Problem: Your task is to write out exactly the lines from the line containing "<!-- no inheritance hierarchy -->" through the end of the records, inclusive at both ends.

↓↓↓

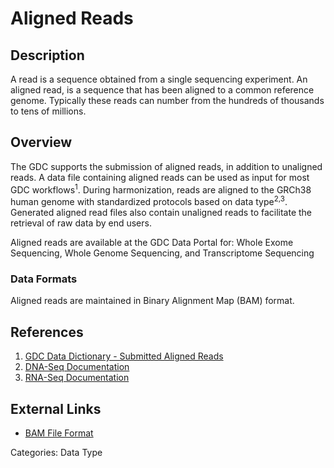 # Aligned Reads #
## Description ##

A read is a sequence obtained from a single sequencing experiment. An aligned read, is a sequence that has been aligned to a common reference genome. Typically these reads can number from the hundreds of thousands to tens of millions.

## Overview ##
The GDC supports the submission of aligned reads, in addition to unaligned reads. A data file containing aligned reads can be used as input for most GDC workflows<sup>1</sup>. During harmonization,  reads are aligned to the GRCh38 human genome with standardized protocols based on data type<sup>2,3</sup>. Generated aligned read files also contain unaligned reads to facilitate the retrieval of raw data by end users.

Aligned reads are available at the GDC Data Portal for: Whole Exome Sequencing, Whole Genome Sequencing, and Transcriptome Sequencing

### Data Formats ###
Aligned reads are maintained in Binary Alignment Map (BAM) format.

## References ##
1. [GDC Data Dictionary - Submitted Aligned Reads](/Data_Dictionary/viewer/#?view=table-definition-view&id=submitted_aligned_reads)
2. [DNA-Seq Documentation](/Data/Bioinformatics_Pipelines/DNA_Seq_Variant_Calling_Pipeline/)
3. [RNA-Seq Documentation](/Data/Bioinformatics_Pipelines/Expression_mRNA_Pipeline/)

## External Links ##
* [BAM File Format](https://samtools.github.io/hts-specs/SAMv1.pdf)

Categories: Data Type
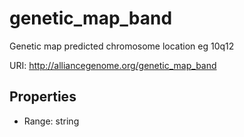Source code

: # genetic_map_band

Genetic map predicted chromosome location eg 10q12

URI: http://alliancegenome.org/genetic_map_band



<!-- no inheritance hierarchy -->


## Properties

 * Range: string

↑↑↑

Task answer:
<!-- no inheritance hierarchy -->


## Properties

 * Range: string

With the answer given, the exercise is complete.